Les parlementaires peuvent avoir une maîtrise de leur agenda. La clé est entre les mains des présidents de commission, qui sont maîtres de l'organisation des travaux de leur commission. Ils peuvent très bien décider de laisser traîner, de faire en sorte que le texte ne soit pas prêt à être examiné. Le gouvernement peut forcer la main en inscrivant le texte à l'ordre du jour, mais si c'est pour susciter la grogne des parlementaires, et éventuellement, se retrouver avec une motion de renvoi en commission adoptée, ça peut être à double tranchant. Heureusement pour lui que les parlementaires pratiquent la soumission volontaire et ne se rebellent que rarement.

L'Assemblée nationale pourrait aussi décider de muscler les services chargés de l'examen des textes. Les administrateurs de l'Assemblée font un travail remarquable, dans des conditions parfois extrêmes. Il y en aurait plus, ça ne ferait pas de mal. Pas du tout. Et ça, c'est possible, puisque du fait de la séparation des pouvoirs, le gouvernement est obligé d'inscrire au budget les sommes demandées par les Assemblées, sans discuter. Si les députés le voulaient vraiment, ils pourraient se doter de personnels hautement qualifiés et nombreux, à même de les seconder et d'expertiser les textes pour remonter sérieusement la qualité des textes législatifs produits par les Assemblées.

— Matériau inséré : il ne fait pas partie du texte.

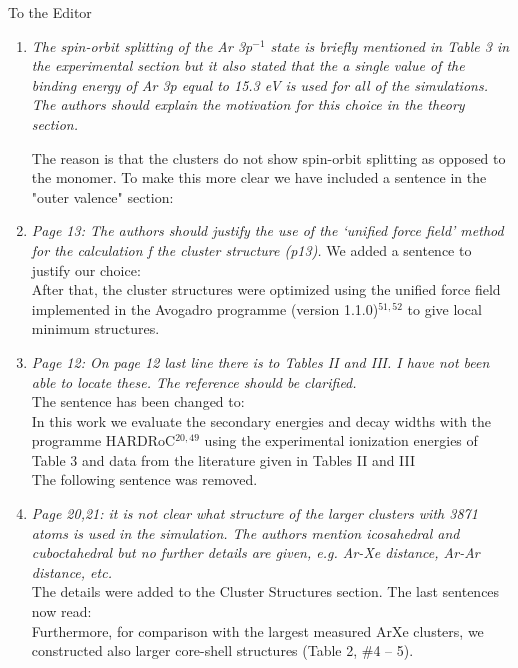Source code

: \documentclass[DIN,pagenumber=false,parskip=half,fromalign=left,fromphone=true,fromemail=true,fromurl=false,fromlogo=false,fromrule=false]{scrlttr2}
\begin{document}
\begin{letter}{To the Editor}
\begin{enumerate}
 \item \emph{The spin-orbit splitting of the Ar 3p$^{-1}$ state is briefly mentioned in Table 3 in the experimental section but it also stated that the a single value of the binding energy of Ar 3p equal to 15.3 eV is used for all of the simulations. The authors should explain the motivation for this choice in the theory section.}

The reason is that the clusters do not show spin-orbit splitting as opposed to the monomer. To make this more clear we have included a sentence in the "outer valence" section: {}

 \item \emph{Page 13:
       The authors should justify the use of the ‘unified force field’ method for the calculation f the cluster structure (p13).}
       We added a sentence to justify our choice:\\
       After that, the cluster structures were optimized using the unified
       force field implemented in the Avogadro programme
       (version 1.1.0)$^{51,52}$ to give local minimum structures.
       {\color{blue}{ The method
       was chosen due to its low computational cost, the possibility to find
       the next local minimum structure based on the chosen starting point
       and the necessary effort to produce reliable results with density
       functional theory (DFT) for v. d. Waals interactions since we in
       this work discuss structural trends and not absolute structures.}}

 \item \emph{Page 12:
       On page 12 last line there is to Tables II and III. I have not been able to locate these. The reference should be clarified.}\\
       The sentence has been changed to:\\
       In this work we evaluate the secondary energies and decay widths with
       the programme HARDRoC$^{20,49}$ using the experimental ionization energies
       of Table 3 and data from the literature given in Tables II and III
       {\color{blue}{of Ref. 34.}}\\
       The following sentence was removed.

 \item \emph{Page 20,21:
       it is not clear what structure of the larger clusters with 3871 atoms is used in the simulation. The authors mention icosahedral and cuboctahedral but no further details are given, e.g. Ar-Xe distance, Ar-Ar distance, etc.}\\
       The details were added to the Cluster Structures section. The last
       sentences now read:\\
       Furthermore, for comparison with the largest measured ArXe clusters,
       we constructed also larger core-shell structures (Table 2, \#4 – 5).
       {}


\end{enumerate}
\end{letter}
\end{document}
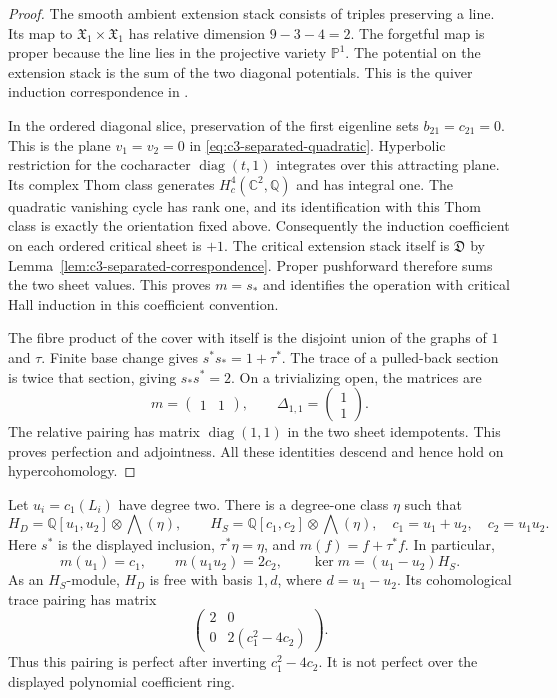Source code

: \begin{proof}
The smooth ambient extension stack consists of triples preserving
a line. Its map to $\mathfrak X_1\times\mathfrak X_1$ has relative
dimension $9-3-4=2$. The forgetful map is proper because the line
lies in the projective variety $\mathbb P^1$.
The potential on the extension stack is the sum of the two
diagonal potentials. This is the quiver induction correspondence
in \cite[\S1, equation~(1.1)]{KPS}.

In the ordered diagonal slice, preservation of the first eigenline
sets $b_{21}=c_{21}=0$. This is the plane $v_1=v_2=0$
in \eqref{eq:c3-separated-quadratic}. Hyperbolic restriction for the
cocharacter $\operatorname{diag}(t,1)$ integrates over this attracting
plane. Its complex Thom class generates
$H_c^4(\mathbb C^2,\mathbb Q)$ and has integral one.
The quadratic vanishing cycle has rank one, and its identification
with this Thom class is exactly the orientation fixed above.
Consequently the induction coefficient on each ordered critical
sheet is $+1$. The critical extension stack itself is $\mathfrak D$
by Lemma~\ref{lem:c3-separated-correspondence}. Proper pushforward
therefore sums the two sheet values. This proves $m=s_*$ and
identifies the operation with critical Hall induction in this
coefficient convention.

The fibre product of the cover with itself is the disjoint union
of the graphs of $1$ and $\tau$. Finite base change gives
$s^*s_*=1+\tau^*$. The trace of a pulled-back section is twice that
section, giving $s_*s^*=2$. On a trivializing open, the matrices are
\[
 m=\begin{pmatrix}1&1\end{pmatrix},\qquad
 \Delta_{1,1}=\begin{pmatrix}1\\1\end{pmatrix}.
\]
The relative pairing has matrix $\operatorname{diag}(1,1)$ in the
two sheet idempotents. This proves perfection and adjointness.
All these identities descend and hence hold on hypercohomology.
\end{proof}

\begin{proposition}
\label{prop:c3-separated-trace}
Let $u_i=c_1(L_i)$ have degree two. There is a degree-one class
$\eta$ such that
\[
 H_D=\mathbb Q[u_1,u_2]\otimes\bigwedge(\eta),\qquad
 H_S=\mathbb Q[c_1,c_2]\otimes\bigwedge(\eta),
 \quad c_1=u_1+u_2,\quad c_2=u_1u_2.
\]
Here $s^*$ is the displayed inclusion, $\tau^*\eta=\eta$, and
$m(f)=f+\tau^*f$. In particular,
\[
 m(u_1)=c_1,\qquad m(u_1u_2)=2c_2,\qquad
 \ker m=(u_1-u_2)H_S.
\]
As an $H_S$-module, $H_D$ is free with basis $1,d$, where
$d=u_1-u_2$. Its cohomological trace pairing has matrix
\[
 \begin{pmatrix}2&0\\0&2(c_1^2-4c_2)\end{pmatrix}.
\]
Thus this pairing is perfect after inverting $c_1^2-4c_2$.
It is not perfect over the displayed polynomial coefficient ring.
\end{proposition}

C'est tout à fait possible, c'est juste une question de volonté politique de la part du président et des questeurs de chaque assemblée...

Les parlementaires pourraient aussi se mettre à travailler... Ben oui, sur un texte, il y en quelques uns qui s'y mettent vraiment, bossent dur, mais la grande majorité regarde passer les textes législatifs comme les vaches regardent passer les trains, s'investissant une fois de temps en temps, voire jamais. Maintenant, avec les moyens modernes, c'est très facile à voir qui bosse et qui ne fait rien. Mais en général, ce sont toujours les mêmes qui sont présents et qui travaillent.

Gueuler après le gouvernement, c'est nécessaire, mais c'est plus crédible quand on se donne les moyens d'être audible, en commençant par faire le ménage devant sa porte.